ArXiv to Ban Authors for Submitting Unchecked AI-Generated Papers

The research repository ArXiv has announced a new policy to ban authors for one year if they submit papers with clear signs of unverified AI-generated content, such as fabricated references. The rule emphasizes that authors are fully responsible for the content of their submissions, aiming to curb the spread of AI-generated inaccuracies in the scientific record.
ArXiv to Ban Authors for Submitting Unchecked AI-Generated Papers

ArXiv to Ban Authors for Submitting Unchecked AI-Generated Papers ArXiv, one of the world’s most important preprint servers, is escalating its fight against low‑quality, AI-generated research by introducing yearlong bans for authors who submit obviously unchecked machine-written papers.

Early concerns and groundwork

Over the past few years, arXiv has become a core distribution channel for research in fields like computer science and mathematics, even before formal peer review. As large language models proliferated, moderators began noticing what they described as “AI slop” — papers cluttered with hallucinated references and boilerplate text.

In response, arXiv had already tightened some processes, such as requiring first‑time posters to obtain an endorsement from an established author to curb low‑quality and AI‑generated submissions. The organization also started transitioning from Cornell hosting to an independent nonprofit structure, partly to raise more funding to handle these new challenges.

The new one‑year ban policy

The latest step came in mid‑May 2026, when computer science section chair Thomas Dietterich outlined a formal “one‑strike” rule. If a submission shows “incontrovertible evidence that the authors did not check the results of LLM generation,” such as hallucinated references or leftover meta‑comments addressed to or from an AI system, “we can’t trust anything in the paper.” In such cases, authors will receive “a 1‑year ban from arXiv” and, afterward, any new submissions must first be accepted at “a reputable peer‑reviewed venue.”

Dietterich emphasized that, by signing as authors, researchers take “full responsibility” for every part of a paper “irrespective of how the contents are generated,” including any “plagiarized content, biased content, errors, mistakes, incorrect references, or misleading content” copied from an LLM. Moderators must document problems, section chairs must confirm the evidence, and authors retain the right to appeal.

Balancing AI use and research integrity

The rule does not ban AI tools outright. Instead, it aims to preserve trust in arXiv’s rapidly growing corpus by penalizing only clearly unverified AI output, while allowing careful, human‑checked use of generative models. Coverage across outlets framed the move as a sharp warning: “Send the arXiv AI-generated slop, get a yearlong vacation from submissions.”

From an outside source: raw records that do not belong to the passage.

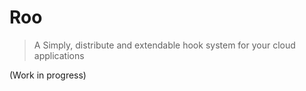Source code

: # Roo
> A Simply, distribute and extendable hook system for your cloud applications

(Work in progress)
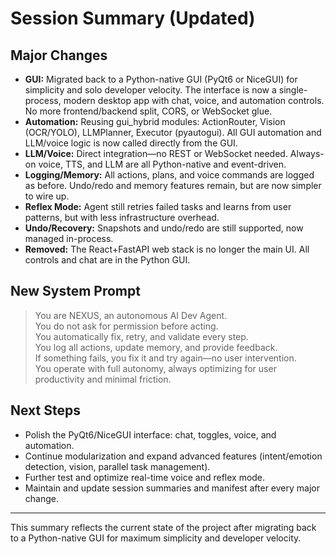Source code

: # Session Summary (Updated)

## Major Changes

- **GUI:** Migrated back to a Python-native GUI (PyQt6 or NiceGUI) for simplicity and solo developer velocity. The interface is now a single-process, modern desktop app with chat, voice, and automation controls. No more frontend/backend split, CORS, or WebSocket glue.
- **Automation:** Reusing gui_hybrid modules: ActionRouter, Vision (OCR/YOLO), LLMPlanner, Executor (pyautogui). All GUI automation and LLM/voice logic is now called directly from the GUI.
- **LLM/Voice:** Direct integration—no REST or WebSocket needed. Always-on voice, TTS, and LLM are all Python-native and event-driven.
- **Logging/Memory:** All actions, plans, and voice commands are logged as before. Undo/redo and memory features remain, but are now simpler to wire up.
- **Reflex Mode:** Agent still retries failed tasks and learns from user patterns, but with less infrastructure overhead.
- **Undo/Recovery:** Snapshots and undo/redo are still supported, now managed in-process.
- **Removed:** The React+FastAPI web stack is no longer the main UI. All controls and chat are in the Python GUI.

## New System Prompt

> You are NEXUS, an autonomous AI Dev Agent.  
> You do not ask for permission before acting.  
> You automatically fix, retry, and validate every step.  
> You log all actions, update memory, and provide feedback.  
> If something fails, you fix it and try again—no user intervention.  
> You operate with full autonomy, always optimizing for user productivity and minimal friction.

## Next Steps

- Polish the PyQt6/NiceGUI interface: chat, toggles, voice, and automation.
- Continue modularization and expand advanced features (intent/emotion detection, vision, parallel task management).
- Further test and optimize real-time voice and reflex mode.
- Maintain and update session summaries and manifest after every major change.

---

This summary reflects the current state of the project after migrating back to a Python-native GUI for maximum simplicity and developer velocity.
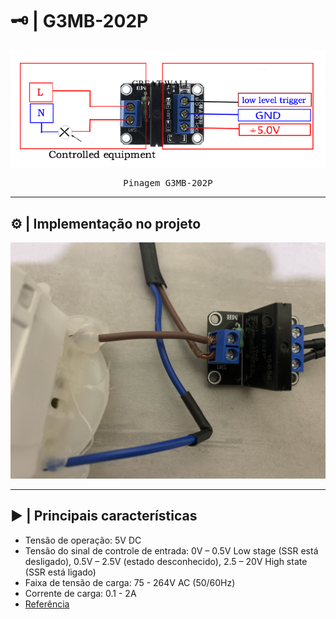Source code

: # 🗝️ | G3MB-202P

<kbd>
  <img src = "/img/g3mb-202p_pinout.jpg">
</p>
  <p align = center>
    Pinagem G3MB-202P
  </p>
</kbd>

---

## ⚙️ | Implementação no projeto 

<p align = center>
  <img src = "/img/rele.jpg">
</p>

---

## ▶️ | Principais características

- Tensão de operação: 5V DC
- Tensão do sinal de controle de entrada: 0V – 0.5V Low stage (SSR está desligado), 0.5V – 2.5V (estado desconhecido), 2.5 – 20V High state (SSR está ligado)
- Faixa de tensão de carga: 75 - 264V AC (50/60Hz)
- Corrente de carga: 0.1 - 2A
- [Referência](https://cb-electronics.com/products/g3mb-202p/)
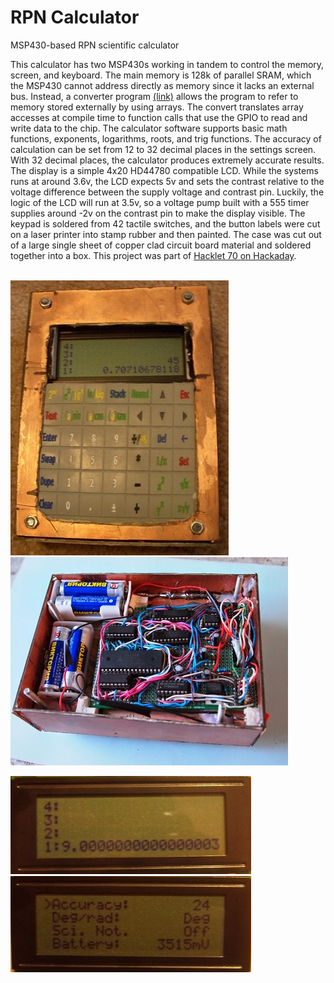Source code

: # RPN Calculator
MSP430-based RPN scientific calculator

This calculator has two MSP430s working in tandem to control the memory, screen, and keyboard. The main memory is 128k of parallel SRAM, which the MSP430 cannot address directly as memory since it lacks an external bus. Instead, a converter program [(link)](https://github.com/JoeyShepard/MSP430_memory_manager) allows the program to refer to memory stored externally by using arrays. The convert translates array accesses at compile time to function calls that use the GPIO to read and write data to the chip. The calculator software supports basic math functions, exponents, logarithms, roots, and trig functions. The accuracy of calculation can be set from 12 to 32 decimal places in the settings screen. With 32 decimal places, the calculator produces extremely accurate results. The display is a simple 4x20 HD44780 compatible LCD. While the systems runs at around 3.6v, the LCD expects 5v and sets the contrast relative to the voltage difference between the supply voltage and contrast pin. Luckily, the logic of the LCD will run at 3.5v, so a voltage pump built with a 555 timer supplies around -2v on the contrast pin to make the display visible. The keypad is soldered from 42 tactile switches, and the button labels were cut on a laser printer into stamp rubber and then painted. The case was cut out of a large single sheet of copper clad circuit board material and soldered together into a box. This project was part of [Hacklet 70 on Hackaday](https://hackaday.com/2015/08/14/hacklet-70-calculator-projects/).<br/><br/>


![RPN Calculator](/images/calculator_keypad.JPG)
![RPN Calculator internals](/images/calc_back.jpg)

![Benchmark result of arcsin(arccos(arctan(tan(cos(sin(9))))))](/images/benchmark.jpg)
![Settings page](/images/settings.jpg)
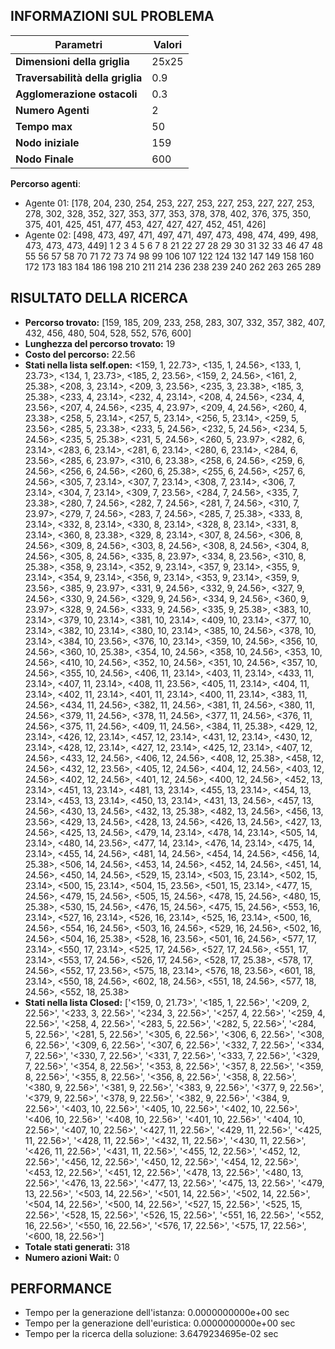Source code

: ## INFORMAZIONI SUL PROBLEMA
| **Parametri** | Valori |
| --- | --- |
| **Dimensioni della griglia** | 25x25 |
| **Traversabilità della griglia** | 0.9 |
| **Agglomerazione ostacoli** | 0.3 |
| **Numero Agenti** | 2 |
| **Tempo max** | 50 |
| **Nodo iniziale** | 159 |
| **Nodo Finale** | 600 |

 **Percorso agenti**:
- Agente 01: [178, 204, 230, 254, 253, 227, 253, 227, 253, 227, 227, 253, 278, 302, 328, 352, 327, 353, 377, 353, 378, 378, 402, 376, 375, 350, 375, 401, 425, 451, 477, 453, 427, 427, 427, 452, 451, 426]
- Agente 02: [498, 473, 497, 471, 497, 471, 497, 473, 498, 474, 499, 498, 473, 473, 473, 449]
1 2 3 4 5 6 7 8 21 22 27 28 29 30 31 32 33 46 47 48 55 56 57 58 70 71 72 73 74 98 99 106 107 122 124 132 147 149 158 160 172 173 183 184 186 198 210 211 214 236 238 239 240 262 263 265 289 
<!-- ************************** -->
## RISULTATO DELLA RICERCA
  * **Percorso trovato:** [159, 185, 209, 233, 258, 283, 307, 332, 357, 382, 407, 432, 456, 480, 504, 528, 552, 576, 600]
  * **Lunghezza del percorso trovato:** 19
  * **Costo del percorso:**  22.56
  * **Stati nella lista self.open:** <159, 1,  22.73>, <135, 1,  24.56>, <133, 1,  23.73>, <134, 1,  23.73>, <185, 2,  23.56>, <159, 2,  24.56>, <161, 2,  25.38>, <208, 3,  23.14>, <209, 3,  23.56>, <235, 3,  23.38>, <185, 3,  25.38>, <233, 4,  23.14>, <232, 4,  23.14>, <208, 4,  24.56>, <234, 4,  23.56>, <207, 4,  24.56>, <235, 4,  23.97>, <209, 4,  24.56>, <260, 4,  23.38>, <258, 5,  23.14>, <257, 5,  23.14>, <256, 5,  23.14>, <259, 5,  23.56>, <285, 5,  23.38>, <233, 5,  24.56>, <232, 5,  24.56>, <234, 5,  24.56>, <235, 5,  25.38>, <231, 5,  24.56>, <260, 5,  23.97>, <282, 6,  23.14>, <283, 6,  23.14>, <281, 6,  23.14>, <280, 6,  23.14>, <284, 6,  23.56>, <285, 6,  23.97>, <310, 6,  23.38>, <258, 6,  24.56>, <259, 6,  24.56>, <256, 6,  24.56>, <260, 6,  25.38>, <255, 6,  24.56>, <257, 6,  24.56>, <305, 7,  23.14>, <307, 7,  23.14>, <308, 7,  23.14>, <306, 7,  23.14>, <304, 7,  23.14>, <309, 7,  23.56>, <284, 7,  24.56>, <335, 7,  23.38>, <280, 7,  24.56>, <282, 7,  24.56>, <281, 7,  24.56>, <310, 7,  23.97>, <279, 7,  24.56>, <283, 7,  24.56>, <285, 7,  25.38>, <333, 8,  23.14>, <332, 8,  23.14>, <330, 8,  23.14>, <328, 8,  23.14>, <331, 8,  23.14>, <360, 8,  23.38>, <329, 8,  23.14>, <307, 8,  24.56>, <306, 8,  24.56>, <309, 8,  24.56>, <303, 8,  24.56>, <308, 8,  24.56>, <304, 8,  24.56>, <305, 8,  24.56>, <335, 8,  23.97>, <334, 8,  23.56>, <310, 8,  25.38>, <358, 9,  23.14>, <352, 9,  23.14>, <357, 9,  23.14>, <355, 9,  23.14>, <354, 9,  23.14>, <356, 9,  23.14>, <353, 9,  23.14>, <359, 9,  23.56>, <385, 9,  23.97>, <331, 9,  24.56>, <332, 9,  24.56>, <327, 9,  24.56>, <330, 9,  24.56>, <329, 9,  24.56>, <334, 9,  24.56>, <360, 9,  23.97>, <328, 9,  24.56>, <333, 9,  24.56>, <335, 9,  25.38>, <383, 10,  23.14>, <379, 10,  23.14>, <381, 10,  23.14>, <409, 10,  23.14>, <377, 10,  23.14>, <382, 10,  23.14>, <380, 10,  23.14>, <385, 10,  24.56>, <378, 10,  23.14>, <384, 10,  23.56>, <376, 10,  23.14>, <359, 10,  24.56>, <356, 10,  24.56>, <360, 10,  25.38>, <354, 10,  24.56>, <358, 10,  24.56>, <353, 10,  24.56>, <410, 10,  24.56>, <352, 10,  24.56>, <351, 10,  24.56>, <357, 10,  24.56>, <355, 10,  24.56>, <406, 11,  23.14>, <403, 11,  23.14>, <433, 11,  23.14>, <407, 11,  23.14>, <408, 11,  23.56>, <405, 11,  23.14>, <404, 11,  23.14>, <402, 11,  23.14>, <401, 11,  23.14>, <400, 11,  23.14>, <383, 11,  24.56>, <434, 11,  24.56>, <382, 11,  24.56>, <381, 11,  24.56>, <380, 11,  24.56>, <379, 11,  24.56>, <378, 11,  24.56>, <377, 11,  24.56>, <376, 11,  24.56>, <375, 11,  24.56>, <409, 11,  24.56>, <384, 11,  25.38>, <429, 12,  23.14>, <426, 12,  23.14>, <457, 12,  23.14>, <431, 12,  23.14>, <430, 12,  23.14>, <428, 12,  23.14>, <427, 12,  23.14>, <425, 12,  23.14>, <407, 12,  24.56>, <433, 12,  24.56>, <406, 12,  24.56>, <408, 12,  25.38>, <458, 12,  24.56>, <432, 12,  23.56>, <405, 12,  24.56>, <404, 12,  24.56>, <403, 12,  24.56>, <402, 12,  24.56>, <401, 12,  24.56>, <400, 12,  24.56>, <452, 13,  23.14>, <451, 13,  23.14>, <481, 13,  23.14>, <455, 13,  23.14>, <454, 13,  23.14>, <453, 13,  23.14>, <450, 13,  23.14>, <431, 13,  24.56>, <457, 13,  24.56>, <430, 13,  24.56>, <432, 13,  25.38>, <482, 13,  24.56>, <456, 13,  23.56>, <429, 13,  24.56>, <428, 13,  24.56>, <426, 13,  24.56>, <427, 13,  24.56>, <425, 13,  24.56>, <479, 14,  23.14>, <478, 14,  23.14>, <505, 14,  23.14>, <480, 14,  23.56>, <477, 14,  23.14>, <476, 14,  23.14>, <475, 14,  23.14>, <455, 14,  24.56>, <481, 14,  24.56>, <454, 14,  24.56>, <456, 14,  25.38>, <506, 14,  24.56>, <453, 14,  24.56>, <452, 14,  24.56>, <451, 14,  24.56>, <450, 14,  24.56>, <529, 15,  23.14>, <503, 15,  23.14>, <502, 15,  23.14>, <500, 15,  23.14>, <504, 15,  23.56>, <501, 15,  23.14>, <477, 15,  24.56>, <479, 15,  24.56>, <505, 15,  24.56>, <478, 15,  24.56>, <480, 15,  25.38>, <530, 15,  24.56>, <476, 15,  24.56>, <475, 15,  24.56>, <553, 16,  23.14>, <527, 16,  23.14>, <526, 16,  23.14>, <525, 16,  23.14>, <500, 16,  24.56>, <554, 16,  24.56>, <503, 16,  24.56>, <529, 16,  24.56>, <502, 16,  24.56>, <504, 16,  25.38>, <528, 16,  23.56>, <501, 16,  24.56>, <577, 17,  23.14>, <550, 17,  23.14>, <525, 17,  24.56>, <527, 17,  24.56>, <551, 17,  23.14>, <553, 17,  24.56>, <526, 17,  24.56>, <528, 17,  25.38>, <578, 17,  24.56>, <552, 17,  23.56>, <575, 18,  23.14>, <576, 18,  23.56>, <601, 18,  23.14>, <550, 18,  24.56>, <602, 18,  24.56>, <551, 18,  24.56>, <577, 18,  24.56>, <552, 18,  25.38>
  * **Stati nella lista Closed:** ['<159, 0, 21.73>', '<185, 1, 22.56>', '<209, 2, 22.56>', '<233, 3, 22.56>', '<234, 3, 22.56>', '<257, 4, 22.56>', '<259, 4, 22.56>', '<258, 4, 22.56>', '<283, 5, 22.56>', '<282, 5, 22.56>', '<284, 5, 22.56>', '<281, 5, 22.56>', '<305, 6, 22.56>', '<306, 6, 22.56>', '<308, 6, 22.56>', '<309, 6, 22.56>', '<307, 6, 22.56>', '<332, 7, 22.56>', '<334, 7, 22.56>', '<330, 7, 22.56>', '<331, 7, 22.56>', '<333, 7, 22.56>', '<329, 7, 22.56>', '<354, 8, 22.56>', '<353, 8, 22.56>', '<357, 8, 22.56>', '<359, 8, 22.56>', '<355, 8, 22.56>', '<356, 8, 22.56>', '<358, 8, 22.56>', '<380, 9, 22.56>', '<381, 9, 22.56>', '<383, 9, 22.56>', '<377, 9, 22.56>', '<379, 9, 22.56>', '<378, 9, 22.56>', '<382, 9, 22.56>', '<384, 9, 22.56>', '<403, 10, 22.56>', '<405, 10, 22.56>', '<402, 10, 22.56>', '<406, 10, 22.56>', '<408, 10, 22.56>', '<401, 10, 22.56>', '<404, 10, 22.56>', '<407, 10, 22.56>', '<427, 11, 22.56>', '<429, 11, 22.56>', '<425, 11, 22.56>', '<428, 11, 22.56>', '<432, 11, 22.56>', '<430, 11, 22.56>', '<426, 11, 22.56>', '<431, 11, 22.56>', '<455, 12, 22.56>', '<452, 12, 22.56>', '<456, 12, 22.56>', '<450, 12, 22.56>', '<454, 12, 22.56>', '<453, 12, 22.56>', '<451, 12, 22.56>', '<478, 13, 22.56>', '<480, 13, 22.56>', '<476, 13, 22.56>', '<477, 13, 22.56>', '<475, 13, 22.56>', '<479, 13, 22.56>', '<503, 14, 22.56>', '<501, 14, 22.56>', '<502, 14, 22.56>', '<504, 14, 22.56>', '<500, 14, 22.56>', '<527, 15, 22.56>', '<525, 15, 22.56>', '<528, 15, 22.56>', '<526, 15, 22.56>', '<551, 16, 22.56>', '<552, 16, 22.56>', '<550, 16, 22.56>', '<576, 17, 22.56>', '<575, 17, 22.56>', '<600, 18, 22.56>']
  * **Totale stati generati:** 318
  * **Numero azioni Wait:** 0

<!-- ************************** -->
## PERFORMANCE
* Tempo per la generazione dell'istanza: 0.0000000000e+00 sec
* Tempo per la generazione dell'euristica: 0.0000000000e+00 sec
* Tempo per la ricerca della soluzione: 3.6479234695e-02 sec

[1] The Verge — “ArXiv will ban researchers who upload papers full of AI slop”
ArXiv, a popular platform for preprint academic research, is taking a new step to attempt to reduce the volume of papers that include AI slop. If a paper has “incontrovertible evidence that the authors did not check the results of LLM generation,” such as hallucinated references or “meta-comments” left by an LLM, authors will be banned from ArXiv for a year.

[2] TechCrunch — “Research repository ArXiv will ban authors for a year if they let AI do all the work”
Thomas Dietterich wrote that “if a submission contains incontrovertible evidence that the authors did not check the results of LLM generation, this means we can’t trust anything in the paper,” and that this will result in a one-year ban plus a requirement that future submissions first be accepted at a reputable peer-reviewed venue.

[3] Ars Technica — “Send the arXiv AI-generated slop, get a yearlong vacation from submissions”
One of the site’s moderators described a new policy on social media under which authors who submit AI-generated hallucinations face a yearlong suspension from submitting to arXiv.